Bahrain, an archipelago of desert islands between Qatar and Saudi Arabia, has recently been praised by the United States for holding elections three years ago and broadening certain liberties. But human rights organizations and activists maintain that much remains to be done in terms of institutionalizing reforms and ending police brutality and torture committed under the guise of maintaining order.
Khawaja’s story has had many twists and turns — exile, detention, amnesty, pardons and brutality. His recent encounters suggest that Bahrain’s declared reforms, which are not enshrined in a legal framework, remain selective.
Human Rights Watch and the International Crisis Group have pressed for laws to protect freedoms and democracy in Bahrain, which is in the process of concluding a trade agreement with the United States. The United States also relies on Bahrain for strategic needs, such as the positioning of the 5th Fleet in the Persian Gulf.
In Bahrain, foreign laborers and domestic workers make up as many as 300,000 of the country’s population of 700,000, Rajab said. Last year, the center prepared a report about the maltreatment of Asian domestic workers in the Middle East.
In an interview last month while he was visiting Washington, Khawaja said 40 percent of all suicides in Bahrain were among migrant women who come from the Philippines, Sri Lanka, Malaysia, Indonesia and Ethiopia.
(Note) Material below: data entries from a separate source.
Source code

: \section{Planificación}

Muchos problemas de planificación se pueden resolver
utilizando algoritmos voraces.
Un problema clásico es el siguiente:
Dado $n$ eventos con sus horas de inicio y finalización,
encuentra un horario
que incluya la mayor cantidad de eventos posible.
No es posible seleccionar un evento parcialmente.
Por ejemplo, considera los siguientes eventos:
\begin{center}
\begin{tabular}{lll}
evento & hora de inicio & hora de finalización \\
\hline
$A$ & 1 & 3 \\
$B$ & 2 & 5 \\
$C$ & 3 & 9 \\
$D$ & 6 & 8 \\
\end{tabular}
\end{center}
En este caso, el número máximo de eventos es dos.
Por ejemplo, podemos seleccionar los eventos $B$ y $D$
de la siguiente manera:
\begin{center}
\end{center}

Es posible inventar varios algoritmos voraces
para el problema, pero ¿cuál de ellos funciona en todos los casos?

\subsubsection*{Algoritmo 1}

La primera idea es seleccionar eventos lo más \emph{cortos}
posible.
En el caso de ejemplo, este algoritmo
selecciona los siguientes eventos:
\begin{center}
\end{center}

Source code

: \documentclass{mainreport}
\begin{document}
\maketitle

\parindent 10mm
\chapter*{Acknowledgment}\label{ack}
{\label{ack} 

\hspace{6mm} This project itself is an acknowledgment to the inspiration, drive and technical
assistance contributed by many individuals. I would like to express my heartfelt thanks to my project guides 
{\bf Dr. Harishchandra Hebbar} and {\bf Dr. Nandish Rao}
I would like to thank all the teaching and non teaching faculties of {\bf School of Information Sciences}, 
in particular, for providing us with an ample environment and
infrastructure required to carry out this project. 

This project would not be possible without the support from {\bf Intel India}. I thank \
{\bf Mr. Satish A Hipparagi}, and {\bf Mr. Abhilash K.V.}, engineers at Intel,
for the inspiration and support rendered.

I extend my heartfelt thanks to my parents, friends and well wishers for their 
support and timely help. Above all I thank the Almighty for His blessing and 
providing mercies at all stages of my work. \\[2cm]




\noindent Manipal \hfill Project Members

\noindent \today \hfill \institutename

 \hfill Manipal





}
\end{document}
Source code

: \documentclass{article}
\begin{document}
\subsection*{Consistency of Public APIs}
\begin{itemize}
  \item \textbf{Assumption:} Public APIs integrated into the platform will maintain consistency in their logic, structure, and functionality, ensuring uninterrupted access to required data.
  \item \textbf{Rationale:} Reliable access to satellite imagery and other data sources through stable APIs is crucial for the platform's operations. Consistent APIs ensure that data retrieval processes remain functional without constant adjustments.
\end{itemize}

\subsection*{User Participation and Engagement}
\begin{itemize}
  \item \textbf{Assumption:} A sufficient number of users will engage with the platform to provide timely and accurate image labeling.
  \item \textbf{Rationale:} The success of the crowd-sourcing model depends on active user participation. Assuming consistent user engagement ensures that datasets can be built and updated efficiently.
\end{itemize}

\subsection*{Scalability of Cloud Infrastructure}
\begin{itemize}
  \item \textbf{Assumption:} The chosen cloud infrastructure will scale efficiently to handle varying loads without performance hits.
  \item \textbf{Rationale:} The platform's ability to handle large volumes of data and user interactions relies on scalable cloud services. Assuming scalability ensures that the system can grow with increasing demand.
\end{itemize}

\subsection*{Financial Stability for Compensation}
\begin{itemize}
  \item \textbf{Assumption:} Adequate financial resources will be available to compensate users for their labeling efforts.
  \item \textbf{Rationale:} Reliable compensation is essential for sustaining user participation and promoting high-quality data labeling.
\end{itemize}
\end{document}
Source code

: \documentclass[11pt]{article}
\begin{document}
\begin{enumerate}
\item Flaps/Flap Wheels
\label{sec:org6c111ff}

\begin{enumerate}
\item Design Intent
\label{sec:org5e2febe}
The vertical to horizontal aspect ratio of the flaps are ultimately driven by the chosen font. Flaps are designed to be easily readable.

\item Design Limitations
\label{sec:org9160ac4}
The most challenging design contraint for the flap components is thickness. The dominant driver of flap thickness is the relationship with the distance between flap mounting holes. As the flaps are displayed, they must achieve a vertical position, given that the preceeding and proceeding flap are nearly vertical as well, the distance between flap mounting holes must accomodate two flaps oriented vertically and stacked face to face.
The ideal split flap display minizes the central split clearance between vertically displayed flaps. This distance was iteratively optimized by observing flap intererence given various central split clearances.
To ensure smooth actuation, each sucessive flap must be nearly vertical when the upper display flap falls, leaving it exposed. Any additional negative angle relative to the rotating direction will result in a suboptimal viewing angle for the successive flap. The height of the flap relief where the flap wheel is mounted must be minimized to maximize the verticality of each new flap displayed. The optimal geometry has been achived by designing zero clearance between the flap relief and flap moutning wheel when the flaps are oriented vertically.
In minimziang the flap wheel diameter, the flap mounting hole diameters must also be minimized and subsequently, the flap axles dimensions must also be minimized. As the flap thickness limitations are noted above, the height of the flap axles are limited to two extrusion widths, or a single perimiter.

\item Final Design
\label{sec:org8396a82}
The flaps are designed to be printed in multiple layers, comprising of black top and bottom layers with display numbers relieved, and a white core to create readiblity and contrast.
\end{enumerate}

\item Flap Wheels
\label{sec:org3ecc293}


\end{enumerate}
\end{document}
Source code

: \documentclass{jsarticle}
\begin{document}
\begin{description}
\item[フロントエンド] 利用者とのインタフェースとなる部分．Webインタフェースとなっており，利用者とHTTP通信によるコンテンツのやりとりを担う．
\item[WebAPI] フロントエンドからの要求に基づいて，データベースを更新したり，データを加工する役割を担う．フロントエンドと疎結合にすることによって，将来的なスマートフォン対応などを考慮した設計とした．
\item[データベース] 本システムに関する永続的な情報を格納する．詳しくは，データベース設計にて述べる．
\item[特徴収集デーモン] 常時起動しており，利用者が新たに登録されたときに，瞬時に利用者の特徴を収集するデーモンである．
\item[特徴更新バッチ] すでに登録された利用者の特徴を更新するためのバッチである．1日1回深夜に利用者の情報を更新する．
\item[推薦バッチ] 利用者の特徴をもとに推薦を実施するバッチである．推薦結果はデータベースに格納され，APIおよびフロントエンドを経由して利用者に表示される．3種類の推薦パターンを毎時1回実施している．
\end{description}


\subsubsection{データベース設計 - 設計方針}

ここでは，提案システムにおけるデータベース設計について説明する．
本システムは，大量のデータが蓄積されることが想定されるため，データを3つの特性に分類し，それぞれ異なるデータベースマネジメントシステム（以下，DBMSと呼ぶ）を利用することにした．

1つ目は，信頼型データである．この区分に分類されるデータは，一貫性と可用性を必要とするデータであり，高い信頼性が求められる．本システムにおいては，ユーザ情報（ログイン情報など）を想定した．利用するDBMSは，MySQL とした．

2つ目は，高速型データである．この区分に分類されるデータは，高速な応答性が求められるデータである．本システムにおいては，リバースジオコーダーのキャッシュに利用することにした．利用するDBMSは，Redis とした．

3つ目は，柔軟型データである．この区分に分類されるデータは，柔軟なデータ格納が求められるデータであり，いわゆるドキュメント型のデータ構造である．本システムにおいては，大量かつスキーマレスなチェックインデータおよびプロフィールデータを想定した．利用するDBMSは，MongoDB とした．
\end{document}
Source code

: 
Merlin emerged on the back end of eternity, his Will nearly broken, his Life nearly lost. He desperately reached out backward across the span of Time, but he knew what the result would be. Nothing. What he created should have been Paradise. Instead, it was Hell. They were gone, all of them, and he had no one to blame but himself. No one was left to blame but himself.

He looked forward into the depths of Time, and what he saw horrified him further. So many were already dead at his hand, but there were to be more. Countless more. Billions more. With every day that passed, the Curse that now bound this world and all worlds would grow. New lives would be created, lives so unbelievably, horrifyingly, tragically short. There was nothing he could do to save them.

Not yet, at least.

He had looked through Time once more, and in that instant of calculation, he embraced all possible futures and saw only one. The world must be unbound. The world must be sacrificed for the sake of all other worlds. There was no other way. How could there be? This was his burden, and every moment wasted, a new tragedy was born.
According to Rajab, rapes are frequent, but few are reported.
“There is not one case of a Bahraini sentenced because of assault against domestic or other workers, not even one case,” Rajab said. “When we take a domestic worker to the police for protection, they put her in jail. When the sponsor comes, they treat her as a criminal.”
The center got into hot water last year after organizing seminars and issuing a report that covered discrimination against the country’s Shiite majority (70 percent of the population), the status of women, privileges granted to the royal family and corruption. It was during a seminar in September, Khawaja said, that he accused the prime minister, Khalifa bin Salman Khalifa , of corruption.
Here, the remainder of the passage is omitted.